▸ **Plain-text document sources**
************

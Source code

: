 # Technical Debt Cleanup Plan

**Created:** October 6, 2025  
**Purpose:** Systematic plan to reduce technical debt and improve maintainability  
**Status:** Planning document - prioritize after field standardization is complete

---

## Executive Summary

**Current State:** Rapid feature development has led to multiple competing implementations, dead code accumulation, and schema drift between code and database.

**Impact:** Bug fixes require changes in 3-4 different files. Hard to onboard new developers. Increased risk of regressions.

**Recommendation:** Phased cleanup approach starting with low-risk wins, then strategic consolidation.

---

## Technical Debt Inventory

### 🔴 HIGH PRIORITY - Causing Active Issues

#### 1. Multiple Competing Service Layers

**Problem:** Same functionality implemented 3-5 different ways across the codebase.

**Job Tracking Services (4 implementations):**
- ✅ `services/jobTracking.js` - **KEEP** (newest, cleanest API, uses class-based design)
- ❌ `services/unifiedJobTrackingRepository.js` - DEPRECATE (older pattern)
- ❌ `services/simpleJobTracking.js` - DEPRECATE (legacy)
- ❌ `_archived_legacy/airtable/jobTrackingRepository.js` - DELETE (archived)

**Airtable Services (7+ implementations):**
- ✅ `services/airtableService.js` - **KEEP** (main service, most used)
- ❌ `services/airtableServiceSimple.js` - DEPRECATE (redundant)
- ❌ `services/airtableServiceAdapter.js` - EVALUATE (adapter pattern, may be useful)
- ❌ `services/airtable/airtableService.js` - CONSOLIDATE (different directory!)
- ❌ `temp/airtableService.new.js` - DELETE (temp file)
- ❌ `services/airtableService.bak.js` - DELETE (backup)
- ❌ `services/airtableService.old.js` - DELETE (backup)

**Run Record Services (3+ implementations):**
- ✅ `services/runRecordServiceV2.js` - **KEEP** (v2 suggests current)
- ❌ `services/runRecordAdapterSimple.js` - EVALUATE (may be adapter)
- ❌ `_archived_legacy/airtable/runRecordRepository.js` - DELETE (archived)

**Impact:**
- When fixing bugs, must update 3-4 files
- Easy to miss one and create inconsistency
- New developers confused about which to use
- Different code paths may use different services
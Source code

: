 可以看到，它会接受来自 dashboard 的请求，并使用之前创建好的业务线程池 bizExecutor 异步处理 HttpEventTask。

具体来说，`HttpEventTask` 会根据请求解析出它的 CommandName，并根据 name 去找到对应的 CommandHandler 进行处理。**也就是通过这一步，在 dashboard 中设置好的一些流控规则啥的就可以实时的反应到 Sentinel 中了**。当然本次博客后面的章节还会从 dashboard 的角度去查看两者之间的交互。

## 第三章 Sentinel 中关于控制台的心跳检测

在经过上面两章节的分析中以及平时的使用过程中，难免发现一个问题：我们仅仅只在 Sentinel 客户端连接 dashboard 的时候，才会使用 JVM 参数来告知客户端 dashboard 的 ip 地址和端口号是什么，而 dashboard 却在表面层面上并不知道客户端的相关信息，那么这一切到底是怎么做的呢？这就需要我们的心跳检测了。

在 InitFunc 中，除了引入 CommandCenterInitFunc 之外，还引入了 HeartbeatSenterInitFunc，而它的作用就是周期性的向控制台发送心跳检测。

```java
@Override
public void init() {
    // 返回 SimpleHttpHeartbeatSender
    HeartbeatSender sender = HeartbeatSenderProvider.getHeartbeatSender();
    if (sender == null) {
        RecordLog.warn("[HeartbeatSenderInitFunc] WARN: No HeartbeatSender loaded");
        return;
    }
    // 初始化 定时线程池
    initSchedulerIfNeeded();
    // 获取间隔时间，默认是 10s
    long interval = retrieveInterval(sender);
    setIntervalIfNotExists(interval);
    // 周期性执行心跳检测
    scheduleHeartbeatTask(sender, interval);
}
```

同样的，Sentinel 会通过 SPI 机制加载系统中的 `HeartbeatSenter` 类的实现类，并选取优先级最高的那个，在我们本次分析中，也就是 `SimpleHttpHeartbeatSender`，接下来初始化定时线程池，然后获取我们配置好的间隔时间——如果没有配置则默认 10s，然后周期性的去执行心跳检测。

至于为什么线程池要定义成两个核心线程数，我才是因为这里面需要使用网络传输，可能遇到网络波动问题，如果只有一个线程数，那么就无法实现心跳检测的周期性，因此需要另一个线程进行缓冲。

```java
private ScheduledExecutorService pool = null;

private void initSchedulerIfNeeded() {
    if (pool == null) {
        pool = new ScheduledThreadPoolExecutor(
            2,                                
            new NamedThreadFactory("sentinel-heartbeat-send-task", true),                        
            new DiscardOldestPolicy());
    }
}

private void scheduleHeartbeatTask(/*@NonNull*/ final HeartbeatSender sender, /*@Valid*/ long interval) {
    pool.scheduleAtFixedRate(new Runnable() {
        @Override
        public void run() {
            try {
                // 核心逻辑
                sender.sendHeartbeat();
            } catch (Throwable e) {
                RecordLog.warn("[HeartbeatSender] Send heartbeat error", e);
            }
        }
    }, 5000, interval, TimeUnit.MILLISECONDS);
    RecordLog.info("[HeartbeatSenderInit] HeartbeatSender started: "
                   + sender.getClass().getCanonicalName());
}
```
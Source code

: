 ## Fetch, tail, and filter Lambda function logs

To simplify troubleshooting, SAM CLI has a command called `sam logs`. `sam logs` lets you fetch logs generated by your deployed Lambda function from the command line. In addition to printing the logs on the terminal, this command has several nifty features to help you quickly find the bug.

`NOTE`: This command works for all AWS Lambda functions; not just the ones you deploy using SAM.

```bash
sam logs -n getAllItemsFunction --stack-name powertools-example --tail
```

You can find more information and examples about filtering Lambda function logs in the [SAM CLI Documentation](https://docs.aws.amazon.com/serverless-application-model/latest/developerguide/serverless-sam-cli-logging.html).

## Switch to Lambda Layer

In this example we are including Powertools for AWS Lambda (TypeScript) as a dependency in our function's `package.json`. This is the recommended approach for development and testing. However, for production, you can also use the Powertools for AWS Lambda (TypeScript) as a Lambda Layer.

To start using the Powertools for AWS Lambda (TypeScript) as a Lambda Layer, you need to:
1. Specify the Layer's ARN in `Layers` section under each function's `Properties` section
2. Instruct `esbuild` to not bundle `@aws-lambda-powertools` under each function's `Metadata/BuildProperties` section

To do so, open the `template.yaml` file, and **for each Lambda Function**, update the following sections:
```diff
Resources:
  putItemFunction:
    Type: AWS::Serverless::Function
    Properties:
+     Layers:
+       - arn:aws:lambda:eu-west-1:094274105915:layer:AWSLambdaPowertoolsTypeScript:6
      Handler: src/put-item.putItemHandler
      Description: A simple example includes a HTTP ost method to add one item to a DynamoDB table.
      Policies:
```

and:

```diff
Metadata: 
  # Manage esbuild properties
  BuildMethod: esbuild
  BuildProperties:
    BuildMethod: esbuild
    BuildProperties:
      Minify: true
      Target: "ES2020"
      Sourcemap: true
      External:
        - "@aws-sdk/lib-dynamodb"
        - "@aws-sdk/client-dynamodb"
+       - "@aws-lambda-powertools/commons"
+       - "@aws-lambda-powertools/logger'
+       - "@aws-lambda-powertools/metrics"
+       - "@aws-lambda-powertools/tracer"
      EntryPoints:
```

************

Output the lines above between the one holding "## Executive Summary" and the one holding "DELETE (temp file)", inclusive, with nothing before or after them.

## Executive Summary

**Current State:** Rapid feature development has led to multiple competing implementations, dead code accumulation, and schema drift between code and database.

**Impact:** Bug fixes require changes in 3-4 different files. Hard to onboard new developers. Increased risk of regressions.

**Recommendation:** Phased cleanup approach starting with low-risk wins, then strategic consolidation.

---

## Technical Debt Inventory

### 🔴 HIGH PRIORITY - Causing Active Issues

#### 1. Multiple Competing Service Layers

**Problem:** Same functionality implemented 3-5 different ways across the codebase.

**Job Tracking Services (4 implementations):**
- ✅ `services/jobTracking.js` - **KEEP** (newest, cleanest API, uses class-based design)
- ❌ `services/unifiedJobTrackingRepository.js` - DEPRECATE (older pattern)
- ❌ `services/simpleJobTracking.js` - DEPRECATE (legacy)
- ❌ `_archived_legacy/airtable/jobTrackingRepository.js` - DELETE (archived)

**Airtable Services (7+ implementations):**
- ✅ `services/airtableService.js` - **KEEP** (main service, most used)
- ❌ `services/airtableServiceSimple.js` - DEPRECATE (redundant)
- ❌ `services/airtableServiceAdapter.js` - EVALUATE (adapter pattern, may be useful)
- ❌ `services/airtable/airtableService.js` - CONSOLIDATE (different directory!)
- ❌ `temp/airtableService.new.js` - DELETE (temp file)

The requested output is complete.